Some South Florida third-graders who earned good grades this school year have been informed that they will be held back because their parents have refused to allow them to take state reading exams.

The moms and dads involved are facing a last-minute dilemma as to whether to send their children to summer school or take a stand against a Florida law that says grade promotion is based on exam scores.

Some parents are sending their kids to private schools and others are hiring attorneys. These mothers and fathers are part of the Opt Out movement, which is against high-stakes testing. They believe that school officials are holding students back without just cause.
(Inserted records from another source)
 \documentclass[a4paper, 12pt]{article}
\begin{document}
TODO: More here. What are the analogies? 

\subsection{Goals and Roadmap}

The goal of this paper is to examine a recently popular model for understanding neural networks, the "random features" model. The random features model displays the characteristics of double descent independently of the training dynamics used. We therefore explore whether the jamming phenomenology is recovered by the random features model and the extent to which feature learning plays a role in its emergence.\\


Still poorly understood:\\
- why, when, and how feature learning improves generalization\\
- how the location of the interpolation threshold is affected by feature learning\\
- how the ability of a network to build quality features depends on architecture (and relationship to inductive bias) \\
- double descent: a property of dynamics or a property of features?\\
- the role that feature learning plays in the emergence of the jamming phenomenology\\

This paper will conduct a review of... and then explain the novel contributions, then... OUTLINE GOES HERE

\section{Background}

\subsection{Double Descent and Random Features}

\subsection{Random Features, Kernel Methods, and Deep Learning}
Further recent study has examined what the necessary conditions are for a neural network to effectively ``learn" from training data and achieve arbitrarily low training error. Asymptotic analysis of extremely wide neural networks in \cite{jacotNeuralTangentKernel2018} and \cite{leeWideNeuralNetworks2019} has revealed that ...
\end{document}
Students, according to the parents, who are ready for the fourth grade are not being given that right.

"Why did I have him in school for 180 days?" asked Cindy Bonilla, whose 9-year-old son was told he needs another year of third grade at Boca Raton's Sunrise Park Elementary. "Was that for nothing? Why bother having a report card if it's no good for anything?"

Bonilla says her son is reading at sixth-grade level, and other moms and dads are echoing these same sentiments. Palm Beach County School District Chief Academic Officer Keith Oswald said he understood the disappointment, but he added that the law had to be followed.
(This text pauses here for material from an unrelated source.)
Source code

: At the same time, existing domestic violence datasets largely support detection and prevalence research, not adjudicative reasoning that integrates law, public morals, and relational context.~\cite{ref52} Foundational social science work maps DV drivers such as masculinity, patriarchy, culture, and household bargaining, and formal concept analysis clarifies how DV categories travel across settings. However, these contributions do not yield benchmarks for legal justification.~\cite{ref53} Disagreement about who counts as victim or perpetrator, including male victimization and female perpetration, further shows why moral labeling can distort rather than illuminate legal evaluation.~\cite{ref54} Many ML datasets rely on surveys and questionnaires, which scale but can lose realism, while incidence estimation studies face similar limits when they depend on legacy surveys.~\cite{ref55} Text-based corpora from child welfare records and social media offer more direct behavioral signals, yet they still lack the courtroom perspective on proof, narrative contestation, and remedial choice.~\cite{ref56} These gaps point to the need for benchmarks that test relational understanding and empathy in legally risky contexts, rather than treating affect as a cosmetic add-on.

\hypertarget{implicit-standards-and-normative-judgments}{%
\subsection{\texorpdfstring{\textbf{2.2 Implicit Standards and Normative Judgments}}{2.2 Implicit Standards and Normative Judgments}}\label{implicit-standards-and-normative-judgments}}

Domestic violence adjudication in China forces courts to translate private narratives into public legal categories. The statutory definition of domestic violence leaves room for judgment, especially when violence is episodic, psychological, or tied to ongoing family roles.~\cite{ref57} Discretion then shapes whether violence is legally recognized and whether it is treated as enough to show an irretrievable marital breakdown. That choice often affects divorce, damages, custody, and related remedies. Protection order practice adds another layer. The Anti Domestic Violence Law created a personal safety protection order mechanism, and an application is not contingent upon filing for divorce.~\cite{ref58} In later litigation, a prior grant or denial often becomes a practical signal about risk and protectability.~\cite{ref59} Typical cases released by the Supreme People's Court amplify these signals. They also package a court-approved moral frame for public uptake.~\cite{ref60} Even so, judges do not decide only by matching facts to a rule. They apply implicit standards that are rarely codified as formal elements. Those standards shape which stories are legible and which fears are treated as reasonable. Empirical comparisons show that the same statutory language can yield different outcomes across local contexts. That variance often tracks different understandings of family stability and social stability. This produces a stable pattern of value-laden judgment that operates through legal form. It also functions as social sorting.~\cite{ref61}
The state law declares that third-graders must earn an appropriate score on the reading section of the Florida Standards Assessment (FSA), or show "good cause" to be excluded, before entering the fourth grade. Examples of "good cause" exclusions include portfolios and alternative assessments.

The portfolio documents must include data decided upon by the district, but usually contain tests. The law was created to require that students would be reading by third grade and also to stop promoting children who were not ready for the next grade level. This measure has been in existence since 2003.
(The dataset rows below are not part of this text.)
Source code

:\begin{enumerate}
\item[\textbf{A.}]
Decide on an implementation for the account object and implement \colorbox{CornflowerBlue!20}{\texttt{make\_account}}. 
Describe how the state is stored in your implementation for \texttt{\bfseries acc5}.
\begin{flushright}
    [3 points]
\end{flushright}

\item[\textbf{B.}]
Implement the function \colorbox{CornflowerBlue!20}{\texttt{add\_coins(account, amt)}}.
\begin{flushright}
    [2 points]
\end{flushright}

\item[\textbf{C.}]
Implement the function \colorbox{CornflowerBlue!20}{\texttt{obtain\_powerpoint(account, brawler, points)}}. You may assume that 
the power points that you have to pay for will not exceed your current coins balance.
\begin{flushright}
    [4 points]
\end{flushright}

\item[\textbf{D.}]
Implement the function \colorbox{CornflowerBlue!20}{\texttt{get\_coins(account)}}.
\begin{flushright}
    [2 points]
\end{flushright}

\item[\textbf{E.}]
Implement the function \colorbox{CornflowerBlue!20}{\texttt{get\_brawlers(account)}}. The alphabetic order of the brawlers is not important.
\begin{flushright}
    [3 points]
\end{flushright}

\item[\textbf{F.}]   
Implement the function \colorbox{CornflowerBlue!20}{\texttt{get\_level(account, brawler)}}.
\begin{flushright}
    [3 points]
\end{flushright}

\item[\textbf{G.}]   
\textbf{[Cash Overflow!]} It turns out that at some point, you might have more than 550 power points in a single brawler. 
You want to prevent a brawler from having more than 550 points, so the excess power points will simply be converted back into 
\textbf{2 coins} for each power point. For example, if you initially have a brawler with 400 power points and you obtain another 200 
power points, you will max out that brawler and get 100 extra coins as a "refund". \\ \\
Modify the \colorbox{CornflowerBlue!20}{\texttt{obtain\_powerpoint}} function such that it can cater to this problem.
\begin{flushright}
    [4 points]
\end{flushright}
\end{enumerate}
The Opt Out movement began last year in protest against the rigorous FSA testing. Those involved with the campaign faced no consequences at that time because FSA test scores were "held harmless" since the exam was making its debut.

Individual districts decide whether or not to retain students, but some parties are accusing school officials of retaliating against Opt Out parents, writes Brittany Shammas for the Sun Sentinel.

"If you refuse to provide the [test] data, they have to scare the dickens out of people so that they continue to provide the data," said Cindy Hamilton, an Orlando mom who co-founded the Opt Out Florida Network. "They have to do everything they can do to collect it and make sure that nobody tries this again next year."

Hamilton said parents knew the movement was risky, but they thought is was the only avenue they could take to fight against the many mistakes being made by the education community. These mistakes include doubts concerning the validity of the test, the overemphasis of the exam, and the troubling fact that the scores are tied to everything from teacher salaries to grade promotion.

But the issue affects only approximately 0.1%, or 224 pupils, in Florida's third grade. Opt Out parents told their kids to engage minimally in the state test, which meant the students opened the seal on the language arts exam but did not answer any questions, reports Leslie Postal for the Orlando Sentinel.

"Our stance is that … state law requires that all students participate in the FSA," said Meghan Collins, a spokesman for the state education department. "Given that line of thinking, everyone should have a score."

Bob Unruh, reporting for WND-TV, said in Greenville, South Carolina, roughly 12 students were disciplined because they refused to take the American College Testing (ACT) college readiness assessment.

Sara Wallace, one of the parents who chose to have their child opt out of the test, told the Greenville News that regulations for schools should not override parents' decisions. She and other mothers and fathers said they did not like the fact that their children were pressured to take the standardized assessment.

Superintendent Burke Royster said it was a state and federal law to use the ACT to test all eligible students.